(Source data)
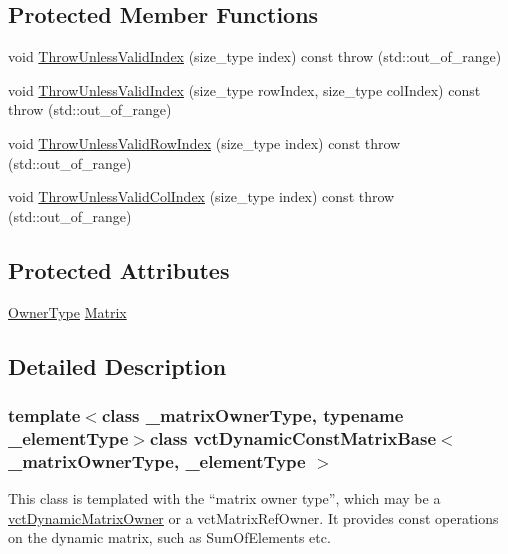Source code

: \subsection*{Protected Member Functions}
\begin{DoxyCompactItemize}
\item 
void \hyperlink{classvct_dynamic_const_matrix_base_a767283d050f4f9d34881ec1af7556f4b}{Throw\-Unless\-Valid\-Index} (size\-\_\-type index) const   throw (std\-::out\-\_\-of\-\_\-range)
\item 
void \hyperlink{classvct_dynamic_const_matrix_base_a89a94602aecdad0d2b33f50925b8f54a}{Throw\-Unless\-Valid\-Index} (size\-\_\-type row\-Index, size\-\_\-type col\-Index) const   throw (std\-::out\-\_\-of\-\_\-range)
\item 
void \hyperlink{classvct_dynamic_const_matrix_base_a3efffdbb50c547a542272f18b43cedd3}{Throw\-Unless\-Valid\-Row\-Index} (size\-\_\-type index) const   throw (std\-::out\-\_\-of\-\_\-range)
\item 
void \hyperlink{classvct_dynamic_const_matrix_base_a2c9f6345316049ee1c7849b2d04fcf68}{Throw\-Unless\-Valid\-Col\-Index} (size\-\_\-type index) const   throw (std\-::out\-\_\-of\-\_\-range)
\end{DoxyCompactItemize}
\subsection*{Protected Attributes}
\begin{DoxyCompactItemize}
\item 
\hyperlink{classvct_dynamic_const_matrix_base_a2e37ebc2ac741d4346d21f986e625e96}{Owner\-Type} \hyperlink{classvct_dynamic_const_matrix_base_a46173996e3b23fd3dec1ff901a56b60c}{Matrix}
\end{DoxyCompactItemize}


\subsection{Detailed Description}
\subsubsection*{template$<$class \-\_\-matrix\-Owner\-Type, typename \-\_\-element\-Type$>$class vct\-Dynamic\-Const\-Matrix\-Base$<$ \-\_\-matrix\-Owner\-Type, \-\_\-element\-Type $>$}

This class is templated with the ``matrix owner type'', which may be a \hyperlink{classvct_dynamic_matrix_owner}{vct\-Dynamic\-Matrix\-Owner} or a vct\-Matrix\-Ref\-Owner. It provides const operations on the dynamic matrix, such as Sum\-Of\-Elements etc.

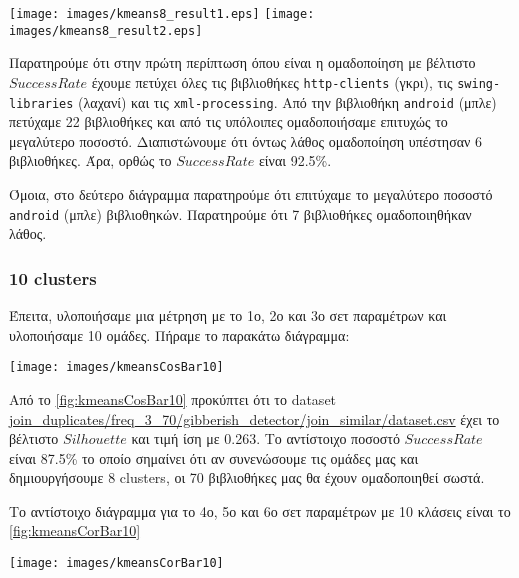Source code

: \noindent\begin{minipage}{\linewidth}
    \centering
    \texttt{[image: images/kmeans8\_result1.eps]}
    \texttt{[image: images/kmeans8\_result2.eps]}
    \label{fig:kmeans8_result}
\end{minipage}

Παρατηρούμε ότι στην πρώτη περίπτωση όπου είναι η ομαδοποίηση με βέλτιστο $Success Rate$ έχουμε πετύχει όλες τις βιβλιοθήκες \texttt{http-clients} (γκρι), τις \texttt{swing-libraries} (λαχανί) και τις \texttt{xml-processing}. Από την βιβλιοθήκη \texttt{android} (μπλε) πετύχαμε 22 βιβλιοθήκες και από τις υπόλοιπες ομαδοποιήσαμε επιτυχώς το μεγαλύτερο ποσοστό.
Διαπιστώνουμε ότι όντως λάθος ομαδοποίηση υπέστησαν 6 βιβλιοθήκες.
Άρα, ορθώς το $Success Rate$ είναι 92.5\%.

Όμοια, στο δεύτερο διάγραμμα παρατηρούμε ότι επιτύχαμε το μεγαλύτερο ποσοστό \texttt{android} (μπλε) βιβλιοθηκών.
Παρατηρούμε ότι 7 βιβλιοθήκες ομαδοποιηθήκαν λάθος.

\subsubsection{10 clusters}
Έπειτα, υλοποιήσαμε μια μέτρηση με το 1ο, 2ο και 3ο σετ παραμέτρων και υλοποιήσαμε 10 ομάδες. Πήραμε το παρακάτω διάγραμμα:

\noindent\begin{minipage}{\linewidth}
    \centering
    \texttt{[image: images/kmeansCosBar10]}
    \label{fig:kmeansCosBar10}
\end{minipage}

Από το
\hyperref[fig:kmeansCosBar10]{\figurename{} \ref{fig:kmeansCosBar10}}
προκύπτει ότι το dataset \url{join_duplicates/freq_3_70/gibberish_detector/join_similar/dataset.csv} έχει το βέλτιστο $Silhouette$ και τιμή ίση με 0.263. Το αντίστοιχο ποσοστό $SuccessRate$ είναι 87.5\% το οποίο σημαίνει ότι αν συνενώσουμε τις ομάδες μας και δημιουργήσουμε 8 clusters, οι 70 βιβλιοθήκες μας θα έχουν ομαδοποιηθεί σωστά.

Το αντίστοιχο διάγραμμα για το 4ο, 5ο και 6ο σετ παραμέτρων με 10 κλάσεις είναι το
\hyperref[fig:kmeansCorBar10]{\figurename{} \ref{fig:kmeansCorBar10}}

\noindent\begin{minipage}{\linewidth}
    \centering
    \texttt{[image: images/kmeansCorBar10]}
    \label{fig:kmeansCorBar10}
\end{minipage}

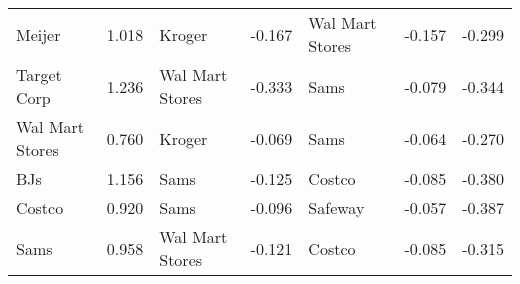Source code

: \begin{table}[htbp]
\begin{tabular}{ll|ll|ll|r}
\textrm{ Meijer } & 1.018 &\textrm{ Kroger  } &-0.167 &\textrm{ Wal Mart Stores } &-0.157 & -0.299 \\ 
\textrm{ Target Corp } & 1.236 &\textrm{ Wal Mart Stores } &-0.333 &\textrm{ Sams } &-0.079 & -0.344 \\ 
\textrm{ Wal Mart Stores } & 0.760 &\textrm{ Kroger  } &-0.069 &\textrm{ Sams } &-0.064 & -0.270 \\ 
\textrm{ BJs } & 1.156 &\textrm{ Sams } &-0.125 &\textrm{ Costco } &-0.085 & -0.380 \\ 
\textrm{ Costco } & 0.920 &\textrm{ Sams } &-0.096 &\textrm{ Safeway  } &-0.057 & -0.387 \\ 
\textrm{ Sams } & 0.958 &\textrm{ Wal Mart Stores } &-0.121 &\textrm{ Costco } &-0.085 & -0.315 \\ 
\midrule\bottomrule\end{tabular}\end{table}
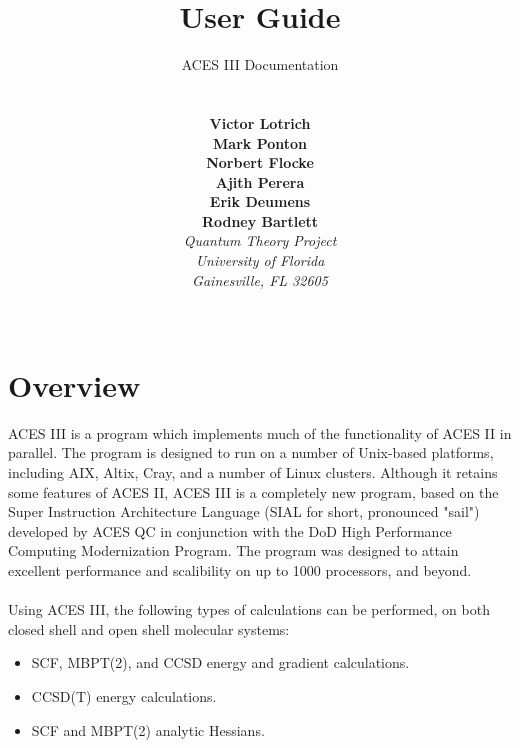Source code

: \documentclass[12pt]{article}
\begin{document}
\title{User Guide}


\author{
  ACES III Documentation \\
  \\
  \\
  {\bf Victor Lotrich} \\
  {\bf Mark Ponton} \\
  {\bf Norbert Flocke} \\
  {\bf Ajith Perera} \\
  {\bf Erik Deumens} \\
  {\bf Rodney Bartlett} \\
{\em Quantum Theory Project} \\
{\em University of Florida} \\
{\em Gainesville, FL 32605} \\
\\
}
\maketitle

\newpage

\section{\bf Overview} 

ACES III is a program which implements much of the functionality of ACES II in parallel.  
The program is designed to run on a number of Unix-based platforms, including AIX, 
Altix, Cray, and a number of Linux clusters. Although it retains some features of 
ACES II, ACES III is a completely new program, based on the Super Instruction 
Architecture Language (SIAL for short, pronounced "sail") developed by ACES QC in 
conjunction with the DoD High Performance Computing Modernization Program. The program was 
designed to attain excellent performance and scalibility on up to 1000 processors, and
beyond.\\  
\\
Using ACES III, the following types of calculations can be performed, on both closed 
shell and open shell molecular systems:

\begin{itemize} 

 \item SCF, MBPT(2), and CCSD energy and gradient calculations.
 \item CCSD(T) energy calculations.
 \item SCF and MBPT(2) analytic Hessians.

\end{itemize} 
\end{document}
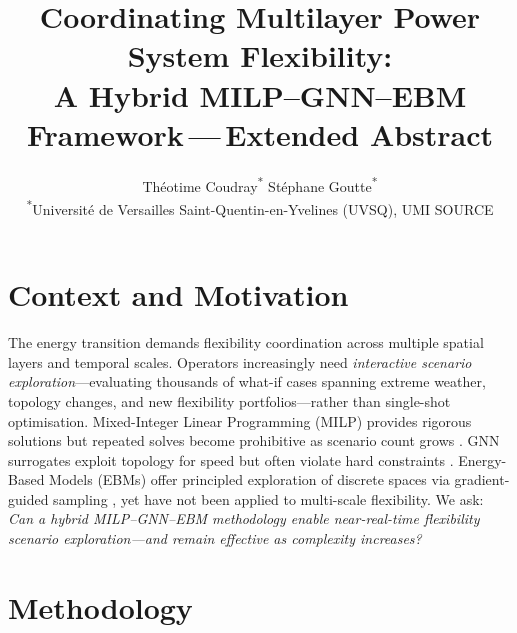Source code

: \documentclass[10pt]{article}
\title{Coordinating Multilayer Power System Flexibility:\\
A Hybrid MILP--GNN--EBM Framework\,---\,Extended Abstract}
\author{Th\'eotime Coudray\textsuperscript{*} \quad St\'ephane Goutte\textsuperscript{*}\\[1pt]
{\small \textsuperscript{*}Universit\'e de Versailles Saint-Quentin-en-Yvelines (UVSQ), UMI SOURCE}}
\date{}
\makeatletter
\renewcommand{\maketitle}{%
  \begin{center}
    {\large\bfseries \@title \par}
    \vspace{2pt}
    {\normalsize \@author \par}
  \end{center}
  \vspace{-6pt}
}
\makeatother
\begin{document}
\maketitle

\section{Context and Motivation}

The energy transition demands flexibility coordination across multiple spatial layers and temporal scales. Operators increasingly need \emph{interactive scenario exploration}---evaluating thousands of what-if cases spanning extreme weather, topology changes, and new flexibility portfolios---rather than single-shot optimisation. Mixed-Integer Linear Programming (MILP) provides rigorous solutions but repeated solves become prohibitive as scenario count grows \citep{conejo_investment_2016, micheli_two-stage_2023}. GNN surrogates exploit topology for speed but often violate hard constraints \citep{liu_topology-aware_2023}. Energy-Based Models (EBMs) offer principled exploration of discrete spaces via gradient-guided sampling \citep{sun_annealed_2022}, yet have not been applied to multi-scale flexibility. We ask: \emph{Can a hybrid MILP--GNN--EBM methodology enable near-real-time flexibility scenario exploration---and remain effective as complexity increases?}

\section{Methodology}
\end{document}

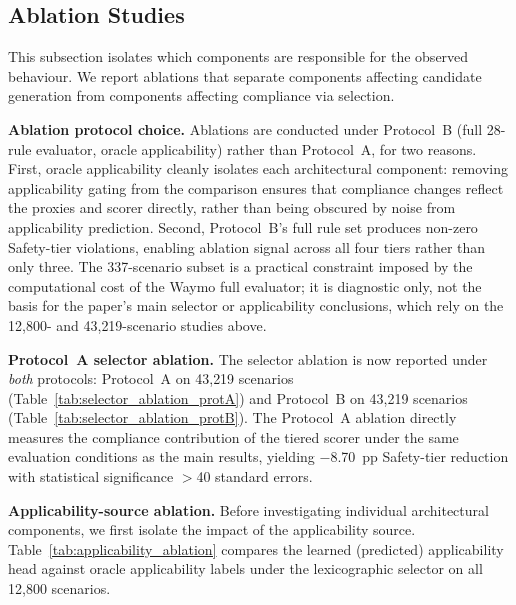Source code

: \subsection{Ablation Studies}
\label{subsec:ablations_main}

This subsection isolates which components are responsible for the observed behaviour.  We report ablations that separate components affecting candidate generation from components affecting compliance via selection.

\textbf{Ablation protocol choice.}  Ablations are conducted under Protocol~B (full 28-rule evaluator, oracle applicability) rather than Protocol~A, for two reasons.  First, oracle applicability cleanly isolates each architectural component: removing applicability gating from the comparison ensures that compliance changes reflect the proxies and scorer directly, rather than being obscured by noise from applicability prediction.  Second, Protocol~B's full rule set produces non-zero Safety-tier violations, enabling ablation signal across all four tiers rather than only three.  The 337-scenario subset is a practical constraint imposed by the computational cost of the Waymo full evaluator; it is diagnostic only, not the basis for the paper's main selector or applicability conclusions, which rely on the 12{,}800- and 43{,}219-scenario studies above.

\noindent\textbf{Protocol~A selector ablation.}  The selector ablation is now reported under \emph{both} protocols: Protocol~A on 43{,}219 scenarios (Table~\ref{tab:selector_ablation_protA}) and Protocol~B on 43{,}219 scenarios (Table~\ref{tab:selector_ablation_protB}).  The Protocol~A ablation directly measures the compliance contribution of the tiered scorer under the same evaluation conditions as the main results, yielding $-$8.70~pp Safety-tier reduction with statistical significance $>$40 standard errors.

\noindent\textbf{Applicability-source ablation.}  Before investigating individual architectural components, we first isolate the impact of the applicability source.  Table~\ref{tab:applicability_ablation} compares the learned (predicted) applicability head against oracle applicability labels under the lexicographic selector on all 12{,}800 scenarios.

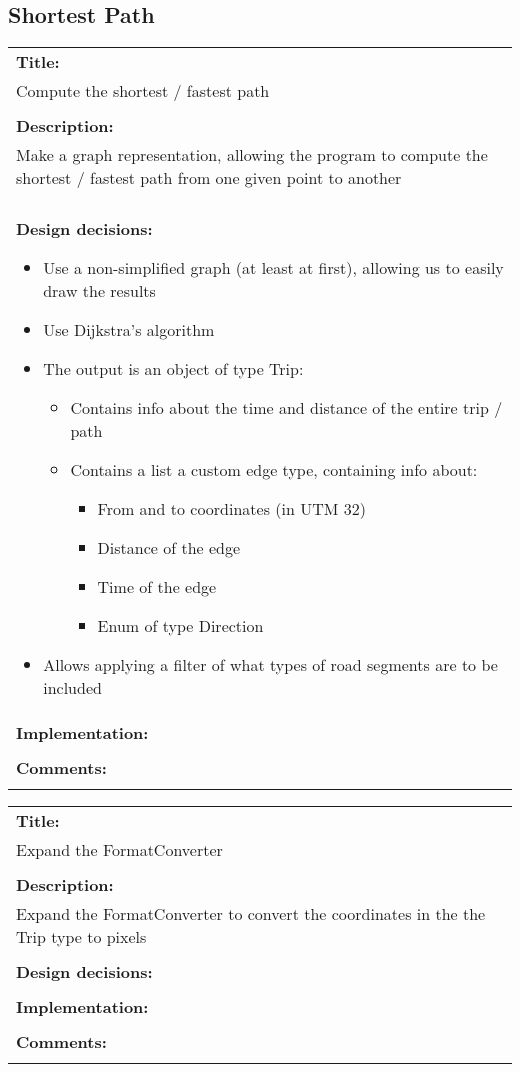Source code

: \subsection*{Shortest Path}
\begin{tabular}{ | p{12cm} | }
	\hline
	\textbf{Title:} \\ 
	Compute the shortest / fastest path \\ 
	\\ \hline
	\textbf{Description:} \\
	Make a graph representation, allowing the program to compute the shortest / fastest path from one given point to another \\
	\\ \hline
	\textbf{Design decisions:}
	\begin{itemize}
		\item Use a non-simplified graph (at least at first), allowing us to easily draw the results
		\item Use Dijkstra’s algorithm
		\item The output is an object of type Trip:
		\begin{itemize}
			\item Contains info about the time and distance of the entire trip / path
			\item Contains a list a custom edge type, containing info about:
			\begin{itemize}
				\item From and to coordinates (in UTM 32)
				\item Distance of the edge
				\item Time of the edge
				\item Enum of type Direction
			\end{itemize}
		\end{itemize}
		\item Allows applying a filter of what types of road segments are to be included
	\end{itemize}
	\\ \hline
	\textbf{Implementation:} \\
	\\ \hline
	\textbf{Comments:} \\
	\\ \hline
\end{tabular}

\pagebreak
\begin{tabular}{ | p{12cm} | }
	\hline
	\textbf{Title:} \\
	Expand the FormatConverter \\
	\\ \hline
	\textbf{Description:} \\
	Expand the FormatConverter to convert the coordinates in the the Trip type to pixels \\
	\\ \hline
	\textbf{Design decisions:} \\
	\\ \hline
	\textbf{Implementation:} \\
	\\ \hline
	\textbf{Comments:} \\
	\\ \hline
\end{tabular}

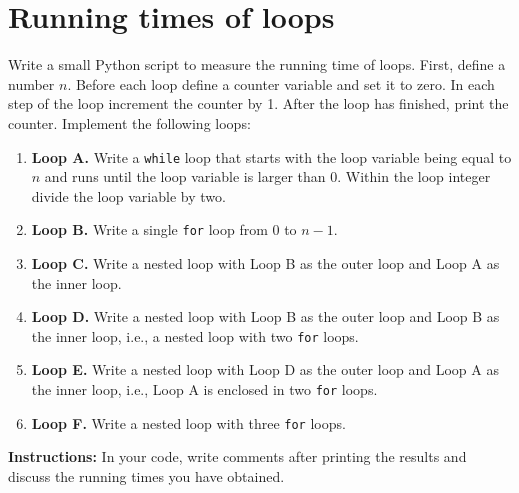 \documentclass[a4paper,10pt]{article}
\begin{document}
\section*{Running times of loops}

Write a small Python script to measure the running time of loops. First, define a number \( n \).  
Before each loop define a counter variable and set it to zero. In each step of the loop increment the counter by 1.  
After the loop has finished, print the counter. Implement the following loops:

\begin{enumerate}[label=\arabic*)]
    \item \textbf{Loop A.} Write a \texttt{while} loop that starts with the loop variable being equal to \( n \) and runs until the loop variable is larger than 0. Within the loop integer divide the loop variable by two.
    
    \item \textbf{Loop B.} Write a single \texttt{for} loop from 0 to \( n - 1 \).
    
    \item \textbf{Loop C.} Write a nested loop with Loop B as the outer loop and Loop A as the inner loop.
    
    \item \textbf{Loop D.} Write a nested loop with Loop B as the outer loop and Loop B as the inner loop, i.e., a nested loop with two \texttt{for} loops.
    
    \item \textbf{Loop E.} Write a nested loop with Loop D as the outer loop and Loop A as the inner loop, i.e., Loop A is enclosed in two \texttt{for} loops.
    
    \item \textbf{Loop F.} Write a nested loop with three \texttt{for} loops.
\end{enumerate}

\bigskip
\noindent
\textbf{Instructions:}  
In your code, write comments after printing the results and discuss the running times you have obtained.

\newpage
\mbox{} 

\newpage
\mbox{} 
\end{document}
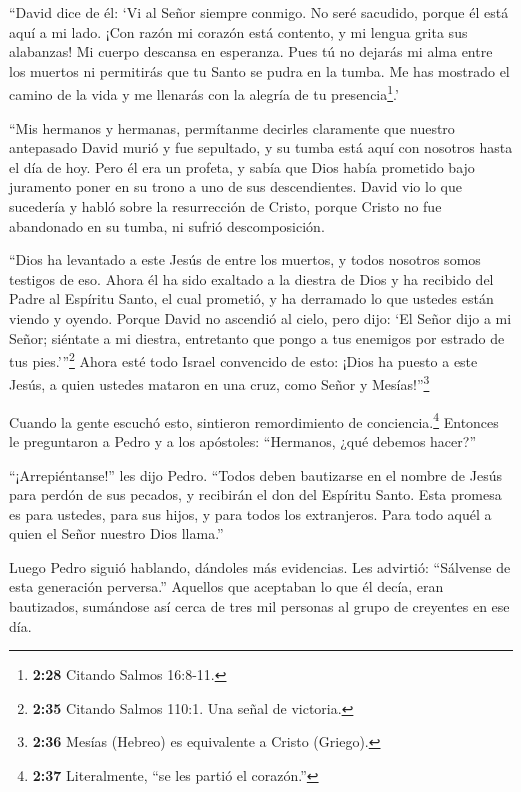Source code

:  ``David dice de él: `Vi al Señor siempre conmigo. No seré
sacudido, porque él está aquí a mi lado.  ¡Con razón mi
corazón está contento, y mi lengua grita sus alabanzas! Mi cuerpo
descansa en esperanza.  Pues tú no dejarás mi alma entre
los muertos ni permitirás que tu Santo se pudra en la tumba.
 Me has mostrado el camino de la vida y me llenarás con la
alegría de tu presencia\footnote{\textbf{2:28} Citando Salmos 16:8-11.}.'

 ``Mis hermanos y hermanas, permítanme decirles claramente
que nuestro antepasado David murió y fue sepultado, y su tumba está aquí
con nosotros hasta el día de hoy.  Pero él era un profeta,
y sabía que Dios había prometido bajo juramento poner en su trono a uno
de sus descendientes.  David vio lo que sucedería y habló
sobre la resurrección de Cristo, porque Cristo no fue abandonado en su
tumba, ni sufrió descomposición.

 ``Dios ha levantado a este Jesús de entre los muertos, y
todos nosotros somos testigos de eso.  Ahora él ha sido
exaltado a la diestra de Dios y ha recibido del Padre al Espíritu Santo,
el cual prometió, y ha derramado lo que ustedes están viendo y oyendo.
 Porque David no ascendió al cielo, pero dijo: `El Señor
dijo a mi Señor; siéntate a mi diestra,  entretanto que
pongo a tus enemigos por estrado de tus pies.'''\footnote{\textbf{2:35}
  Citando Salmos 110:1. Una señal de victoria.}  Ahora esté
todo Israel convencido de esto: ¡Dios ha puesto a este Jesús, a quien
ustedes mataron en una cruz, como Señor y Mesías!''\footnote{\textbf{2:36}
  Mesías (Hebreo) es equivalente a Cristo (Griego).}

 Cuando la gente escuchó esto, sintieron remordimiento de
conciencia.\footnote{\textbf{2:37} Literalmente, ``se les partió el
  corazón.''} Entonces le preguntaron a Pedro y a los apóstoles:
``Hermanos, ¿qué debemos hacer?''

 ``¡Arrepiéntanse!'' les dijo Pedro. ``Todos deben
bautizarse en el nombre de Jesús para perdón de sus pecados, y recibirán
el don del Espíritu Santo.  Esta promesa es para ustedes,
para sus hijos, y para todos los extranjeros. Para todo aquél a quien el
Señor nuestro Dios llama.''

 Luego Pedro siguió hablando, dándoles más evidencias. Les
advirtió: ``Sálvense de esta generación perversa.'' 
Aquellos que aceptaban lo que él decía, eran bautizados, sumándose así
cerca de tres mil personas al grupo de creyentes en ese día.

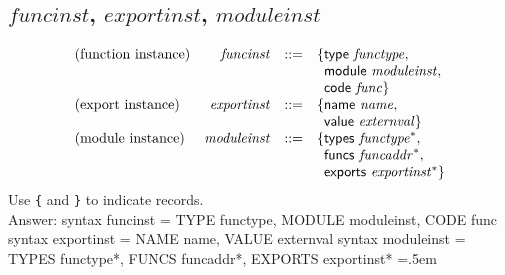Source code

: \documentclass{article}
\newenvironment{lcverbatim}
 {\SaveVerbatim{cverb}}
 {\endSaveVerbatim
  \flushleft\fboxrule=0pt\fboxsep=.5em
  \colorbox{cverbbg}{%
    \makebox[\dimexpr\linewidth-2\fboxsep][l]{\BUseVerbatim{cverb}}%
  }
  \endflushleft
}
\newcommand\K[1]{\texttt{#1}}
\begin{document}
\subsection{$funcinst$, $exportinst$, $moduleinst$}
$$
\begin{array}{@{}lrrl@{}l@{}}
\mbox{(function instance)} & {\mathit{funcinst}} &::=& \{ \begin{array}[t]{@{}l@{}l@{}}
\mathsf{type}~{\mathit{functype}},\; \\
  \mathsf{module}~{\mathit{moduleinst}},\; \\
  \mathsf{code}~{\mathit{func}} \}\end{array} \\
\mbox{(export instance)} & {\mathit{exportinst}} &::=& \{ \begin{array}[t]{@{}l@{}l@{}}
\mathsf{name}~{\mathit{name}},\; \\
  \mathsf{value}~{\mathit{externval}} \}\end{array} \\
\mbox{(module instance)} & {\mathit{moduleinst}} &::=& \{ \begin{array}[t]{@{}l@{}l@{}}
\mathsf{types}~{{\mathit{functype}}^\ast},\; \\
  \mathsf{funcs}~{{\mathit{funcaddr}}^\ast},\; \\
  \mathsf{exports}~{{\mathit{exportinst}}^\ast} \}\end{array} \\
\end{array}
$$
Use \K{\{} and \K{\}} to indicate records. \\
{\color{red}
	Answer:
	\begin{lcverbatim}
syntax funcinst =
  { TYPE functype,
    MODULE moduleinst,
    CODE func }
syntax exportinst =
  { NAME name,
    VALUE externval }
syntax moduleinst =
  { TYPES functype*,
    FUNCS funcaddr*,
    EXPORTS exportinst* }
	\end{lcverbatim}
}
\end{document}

#### TASK STATEMENT
Copy out each line of the data in which the word "void" appears.

#### RESPONSE BOX
void \hyperlink{classvct_dynamic_const_matrix_base_a767283d050f4f9d34881ec1af7556f4b}{Throw\-Unless\-Valid\-Index} (size\-\_\-type index) const   throw (std\-::out\-\_\-of\-\_\-range)
void \hyperlink{classvct_dynamic_const_matrix_base_a89a94602aecdad0d2b33f50925b8f54a}{Throw\-Unless\-Valid\-Index} (size\-\_\-type row\-Index, size\-\_\-type col\-Index) const   throw (std\-::out\-\_\-of\-\_\-range)
void \hyperlink{classvct_dynamic_const_matrix_base_a3efffdbb50c547a542272f18b43cedd3}{Throw\-Unless\-Valid\-Row\-Index} (size\-\_\-type index) const   throw (std\-::out\-\_\-of\-\_\-range)
void \hyperlink{classvct_dynamic_const_matrix_base_a2c9f6345316049ee1c7849b2d04fcf68}{Throw\-Unless\-Valid\-Col\-Index} (size\-\_\-type index) const   throw (std\-::out\-\_\-of\-\_\-range)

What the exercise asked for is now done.